### TASK TO COMPLETE
Every record must be given again word for word; no picture belongs in the copy.

Start of DATA RECORDS

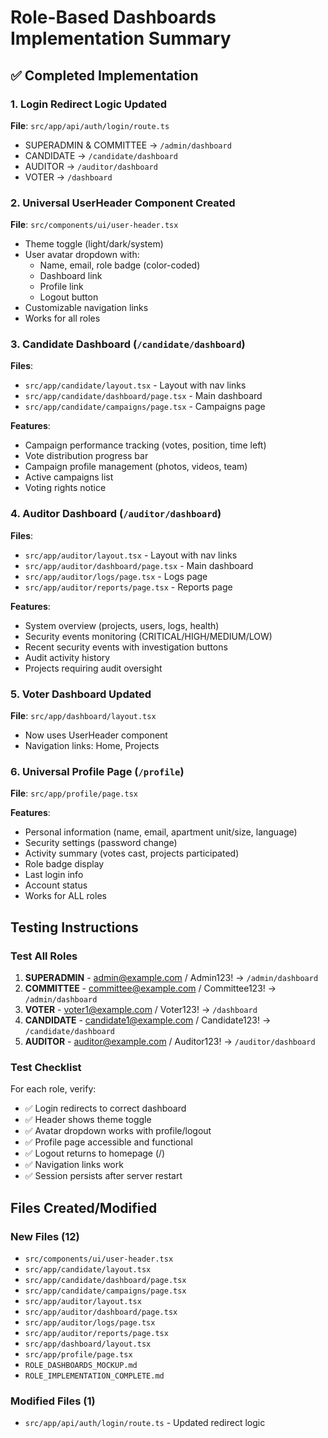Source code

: # Role-Based Dashboards Implementation Summary

## ✅ Completed Implementation

### 1. Login Redirect Logic Updated
**File**: `src/app/api/auth/login/route.ts`
- SUPERADMIN & COMMITTEE → `/admin/dashboard`
- CANDIDATE → `/candidate/dashboard`
- AUDITOR → `/auditor/dashboard`
- VOTER → `/dashboard`

### 2. Universal UserHeader Component Created
**File**: `src/components/ui/user-header.tsx`
- Theme toggle (light/dark/system)
- User avatar dropdown with:
  - Name, email, role badge (color-coded)
  - Dashboard link
  - Profile link
  - Logout button
- Customizable navigation links
- Works for all roles

### 3. Candidate Dashboard (`/candidate/dashboard`)
**Files**:
- `src/app/candidate/layout.tsx` - Layout with nav links
- `src/app/candidate/dashboard/page.tsx` - Main dashboard
- `src/app/candidate/campaigns/page.tsx` - Campaigns page

**Features**:
- Campaign performance tracking (votes, position, time left)
- Vote distribution progress bar
- Campaign profile management (photos, videos, team)
- Active campaigns list
- Voting rights notice

### 4. Auditor Dashboard (`/auditor/dashboard`)
**Files**:
- `src/app/auditor/layout.tsx` - Layout with nav links
- `src/app/auditor/dashboard/page.tsx` - Main dashboard
- `src/app/auditor/logs/page.tsx` - Logs page
- `src/app/auditor/reports/page.tsx` - Reports page

**Features**:
- System overview (projects, users, logs, health)
- Security events monitoring (CRITICAL/HIGH/MEDIUM/LOW)
- Recent security events with investigation buttons
- Audit activity history
- Projects requiring audit oversight

### 5. Voter Dashboard Updated
**File**: `src/app/dashboard/layout.tsx`
- Now uses UserHeader component
- Navigation links: Home, Projects

### 6. Universal Profile Page (`/profile`)
**File**: `src/app/profile/page.tsx`

**Features**:
- Personal information (name, email, apartment unit/size, language)
- Security settings (password change)
- Activity summary (votes cast, projects participated)
- Role badge display
- Last login info
- Account status
- Works for ALL roles

## Testing Instructions

### Test All Roles

1. **SUPERADMIN** - admin@example.com / Admin123! → `/admin/dashboard`
2. **COMMITTEE** - committee@example.com / Committee123! → `/admin/dashboard`
3. **VOTER** - voter1@example.com / Voter123! → `/dashboard`
4. **CANDIDATE** - candidate1@example.com / Candidate123! → `/candidate/dashboard`
5. **AUDITOR** - auditor@example.com / Auditor123! → `/auditor/dashboard`

### Test Checklist
For each role, verify:
- ✅ Login redirects to correct dashboard
- ✅ Header shows theme toggle
- ✅ Avatar dropdown works with profile/logout
- ✅ Profile page accessible and functional
- ✅ Logout returns to homepage (/)
- ✅ Navigation links work
- ✅ Session persists after server restart

## Files Created/Modified

### New Files (12)
- `src/components/ui/user-header.tsx`
- `src/app/candidate/layout.tsx`
- `src/app/candidate/dashboard/page.tsx`
- `src/app/candidate/campaigns/page.tsx`
- `src/app/auditor/layout.tsx`
- `src/app/auditor/dashboard/page.tsx`
- `src/app/auditor/logs/page.tsx`
- `src/app/auditor/reports/page.tsx`
- `src/app/dashboard/layout.tsx`
- `src/app/profile/page.tsx`
- `ROLE_DASHBOARDS_MOCKUP.md`
- `ROLE_IMPLEMENTATION_COMPLETE.md`

### Modified Files (1)
- `src/app/api/auth/login/route.ts` - Updated redirect logic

End of DATA RECORDS

### COMPLETED TASK
Source code

: # Role-Based Dashboards Implementation Summary

## ✅ Completed Implementation

### 1. Login Redirect Logic Updated
**File**: `src/app/api/auth/login/route.ts`
- SUPERADMIN & COMMITTEE → `/admin/dashboard`
- CANDIDATE → `/candidate/dashboard`
- AUDITOR → `/auditor/dashboard`
- VOTER → `/dashboard`

### 2. Universal UserHeader Component Created
**File**: `src/components/ui/user-header.tsx`
- Theme toggle (light/dark/system)
- User avatar dropdown with:
  - Name, email, role badge (color-coded)
  - Dashboard link
  - Profile link
  - Logout button
- Customizable navigation links
- Works for all roles

### 3. Candidate Dashboard (`/candidate/dashboard`)
**Files**:
- `src/app/candidate/layout.tsx` - Layout with nav links
- `src/app/candidate/dashboard/page.tsx` - Main dashboard
- `src/app/candidate/campaigns/page.tsx` - Campaigns page

**Features**:
- Campaign performance tracking (votes, position, time left)
- Vote distribution progress bar
- Campaign profile management (photos, videos, team)
- Active campaigns list
- Voting rights notice

### 4. Auditor Dashboard (`/auditor/dashboard`)
**Files**:
- `src/app/auditor/layout.tsx` - Layout with nav links
- `src/app/auditor/dashboard/page.tsx` - Main dashboard
- `src/app/auditor/logs/page.tsx` - Logs page
- `src/app/auditor/reports/page.tsx` - Reports page

**Features**:
- System overview (projects, users, logs, health)
- Security events monitoring (CRITICAL/HIGH/MEDIUM/LOW)
- Recent security events with investigation buttons
- Audit activity history
- Projects requiring audit oversight

### 5. Voter Dashboard Updated
**File**: `src/app/dashboard/layout.tsx`
- Now uses UserHeader component
- Navigation links: Home, Projects

### 6. Universal Profile Page (`/profile`)
**File**: `src/app/profile/page.tsx`

**Features**:
- Personal information (name, email, apartment unit/size, language)
- Security settings (password change)
- Activity summary (votes cast, projects participated)
- Role badge display
- Last login info
- Account status
- Works for ALL roles

## Testing Instructions

### Test All Roles

1. **SUPERADMIN** - admin@example.com / Admin123! → `/admin/dashboard`
2. **COMMITTEE** - committee@example.com / Committee123! → `/admin/dashboard`
3. **VOTER** - voter1@example.com / Voter123! → `/dashboard`
4. **CANDIDATE** - candidate1@example.com / Candidate123! → `/candidate/dashboard`
5. **AUDITOR** - auditor@example.com / Auditor123! → `/auditor/dashboard`

### Test Checklist
For each role, verify:
- ✅ Login redirects to correct dashboard
- ✅ Header shows theme toggle
- ✅ Avatar dropdown works with profile/logout
- ✅ Profile page accessible and functional
- ✅ Logout returns to homepage (/)
- ✅ Navigation links work
- ✅ Session persists after server restart

## Files Created/Modified

### New Files (12)
- `src/components/ui/user-header.tsx`
- `src/app/candidate/layout.tsx`
- `src/app/candidate/dashboard/page.tsx`
- `src/app/candidate/campaigns/page.tsx`
- `src/app/auditor/layout.tsx`
- `src/app/auditor/dashboard/page.tsx`
- `src/app/auditor/logs/page.tsx`
- `src/app/auditor/reports/page.tsx`
- `src/app/dashboard/layout.tsx`
- `src/app/profile/page.tsx`
- `ROLE_DASHBOARDS_MOCKUP.md`
- `ROLE_IMPLEMENTATION_COMPLETE.md`

### Modified Files (1)
- `src/app/api/auth/login/route.ts` - Updated redirect logic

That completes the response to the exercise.